People still ask me why I felt so haunted by their story. I tell them about my connection to Rome, Georgia, having lived there for five years in the mid-nineties, but more than that, I tell them about my son who was also 15 at the time. I saw his face in theirs. Then, of course, there was the unmitigated gall of Steve Hall, the trip leader who was in the local paper two days after the boys were found dead running around the field and telling reporters at a Darlington soccer game how much fun he was having coaching the team. (Of course, by this time, anyone involved had been told to not discuss anything with anyone by Darlington lawyers. And not talk, they did. As a result, Hall went unpunished for what was so blatantly criminal negligence.)
It worried me that no parent could easily get information about Hall before sending their child on a trip he was leading. So, I posted what I knew and how I felt here.

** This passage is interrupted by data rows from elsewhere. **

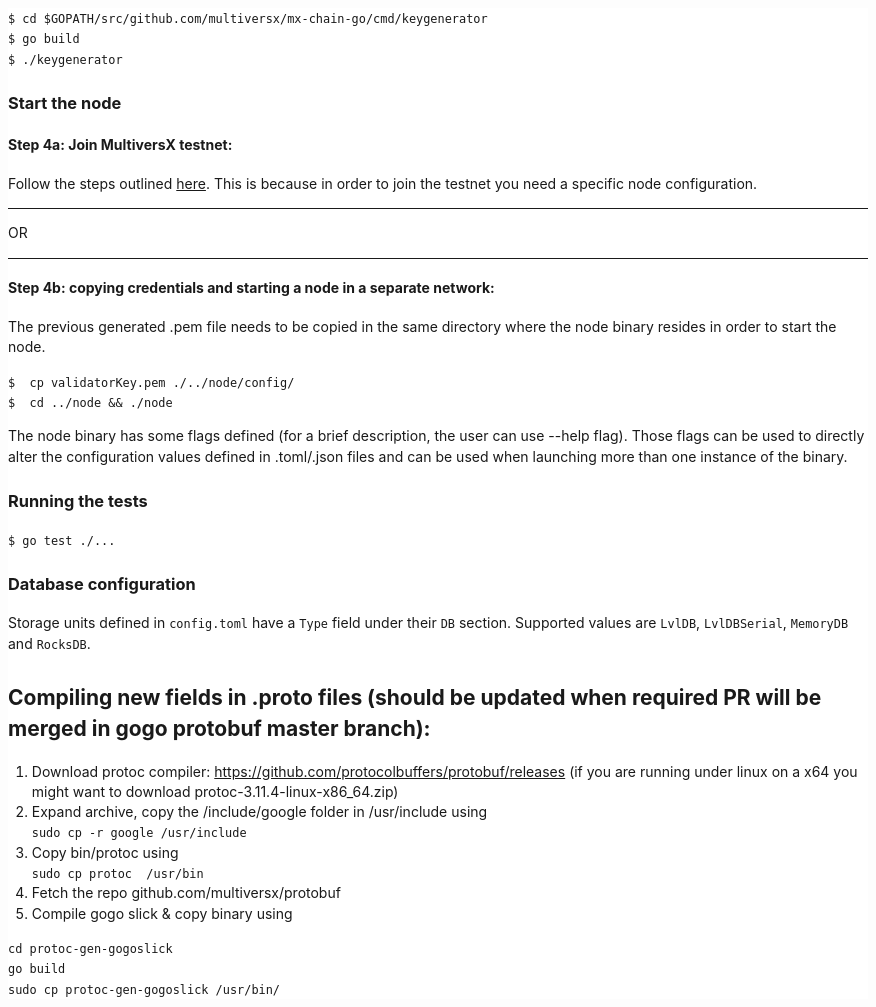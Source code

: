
 ```
$ cd $GOPATH/src/github.com/multiversx/mx-chain-go/cmd/keygenerator
$ go build
$ ./keygenerator
```

### Start the node 
#### Step 4a: Join MultiversX testnet:
Follow the steps outlined [here](https://docs.multiversx.com/validators/nodes-scripts/config-scripts/). This is because in order to join the testnet you need a specific node configuration.
______
OR
______
#### Step 4b: copying credentials and starting a node in a separate network:
The previous generated .pem file needs to be copied in the same directory where the node binary resides in order to start the node.

```
$  cp validatorKey.pem ./../node/config/
$  cd ../node && ./node
```

The node binary has some flags defined (for a brief description, the user can use --help flag). Those flags can be used to directly alter the configuration values defined in .toml/.json files and can be used when launching more than one instance of the binary. 

### Running the tests
```
$ go test ./...
```

### Database configuration
Storage units defined in `config.toml` have a `Type` field under their `DB` section.
Supported values are `LvlDB`, `LvlDBSerial`, `MemoryDB` and `RocksDB`.

## Compiling new fields in .proto files (should be updated when required PR will be merged in gogo protobuf master branch):
1. Download protoc compiler: https://github.com/protocolbuffers/protobuf/releases 
 (if you are running under linux on a x64 you might want to download protoc-3.11.4-linux-x86_64.zip)
2. Expand archive, copy the /include/google folder in /usr/include using <br>
`sudo cp -r google /usr/include`
3. Copy bin/protoc using <br>
`sudo cp protoc  /usr/bin` 
4. Fetch the repo github.com/multiversx/protobuf
5. Compile gogo slick & copy binary using
```
cd protoc-gen-gogoslick
go build
sudo cp protoc-gen-gogoslick /usr/bin/
```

I get traffic hits all the time from people googling Clay and Sean. I am so happy that they are remembered by people all over the country (and world, actually). I also get a slew of hits from searches about Darlington School, Wasatch Academy and Steve Hall, and each time, I hope it’s a mother investigating and changing her mind.

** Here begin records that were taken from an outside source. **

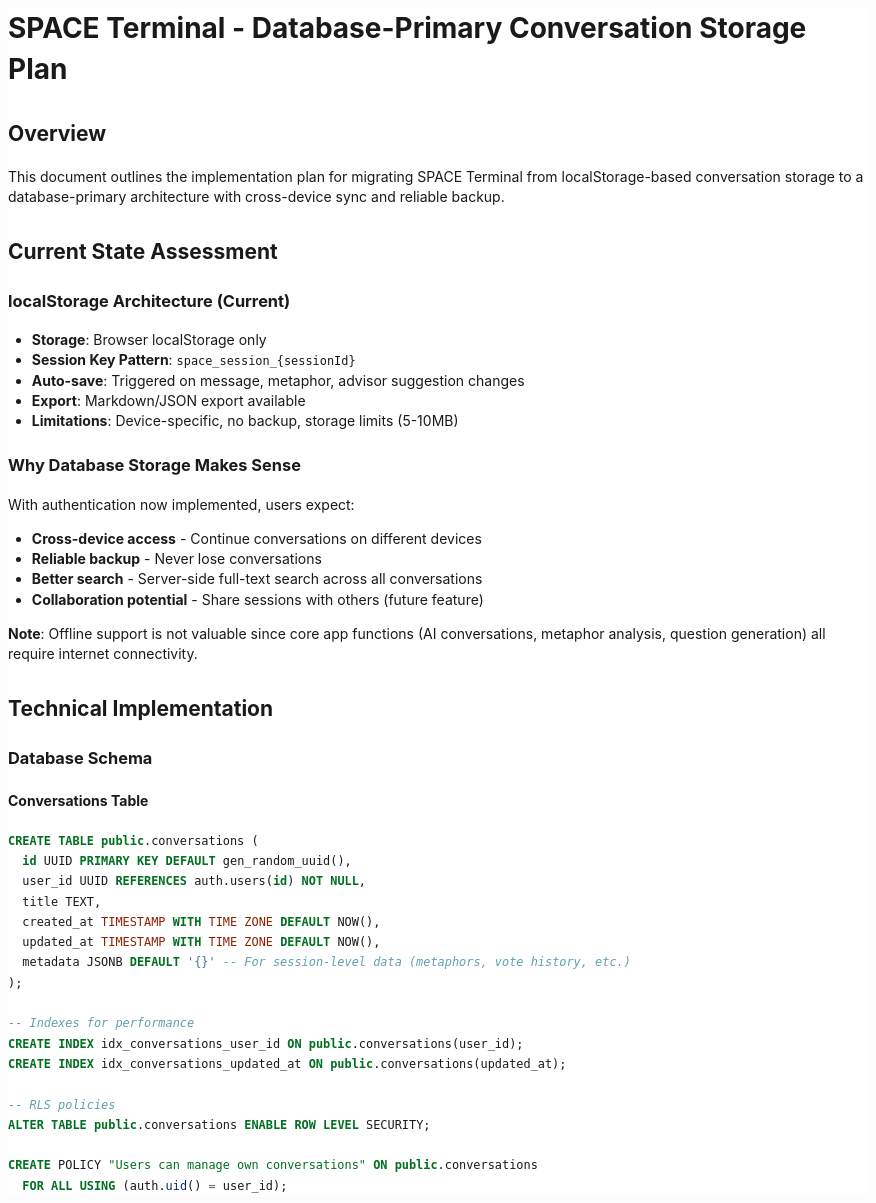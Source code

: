 # SPACE Terminal - Database-Primary Conversation Storage Plan

## Overview
This document outlines the implementation plan for migrating SPACE Terminal from localStorage-based conversation storage to a database-primary architecture with cross-device sync and reliable backup.

## Current State Assessment

### localStorage Architecture (Current)
- **Storage**: Browser localStorage only
- **Session Key Pattern**: `space_session_{sessionId}`
- **Auto-save**: Triggered on message, metaphor, advisor suggestion changes
- **Export**: Markdown/JSON export available
- **Limitations**: Device-specific, no backup, storage limits (5-10MB)

### Why Database Storage Makes Sense
With authentication now implemented, users expect:
- **Cross-device access** - Continue conversations on different devices
- **Reliable backup** - Never lose conversations
- **Better search** - Server-side full-text search across all conversations
- **Collaboration potential** - Share sessions with others (future feature)

**Note**: Offline support is not valuable since core app functions (AI conversations, metaphor analysis, question generation) all require internet connectivity.

## Technical Implementation

### Database Schema

#### Conversations Table
```sql
CREATE TABLE public.conversations (
  id UUID PRIMARY KEY DEFAULT gen_random_uuid(),
  user_id UUID REFERENCES auth.users(id) NOT NULL,
  title TEXT,
  created_at TIMESTAMP WITH TIME ZONE DEFAULT NOW(),
  updated_at TIMESTAMP WITH TIME ZONE DEFAULT NOW(),
  metadata JSONB DEFAULT '{}' -- For session-level data (metaphors, vote history, etc.)
);

-- Indexes for performance
CREATE INDEX idx_conversations_user_id ON public.conversations(user_id);
CREATE INDEX idx_conversations_updated_at ON public.conversations(updated_at);

-- RLS policies
ALTER TABLE public.conversations ENABLE ROW LEVEL SECURITY;

CREATE POLICY "Users can manage own conversations" ON public.conversations
  FOR ALL USING (auth.uid() = user_id);
```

And I admit that I get a little hitch in my giddy-up when Steve or Chris Hall stop by to check on me. It means that they are thinking of that night, that weekend, that week. Not in the way people with consciences would, of course, but it’s something, and I’ll take it.
Every time my son has a typical life milestone, I think of Clay and Sean. And I think about their mothers and sisters and brothers, who are strong and funny and full of life and love and faith. And who will grieve forever. And I thank God for the Internet because, through all of this, I got to know them just a little.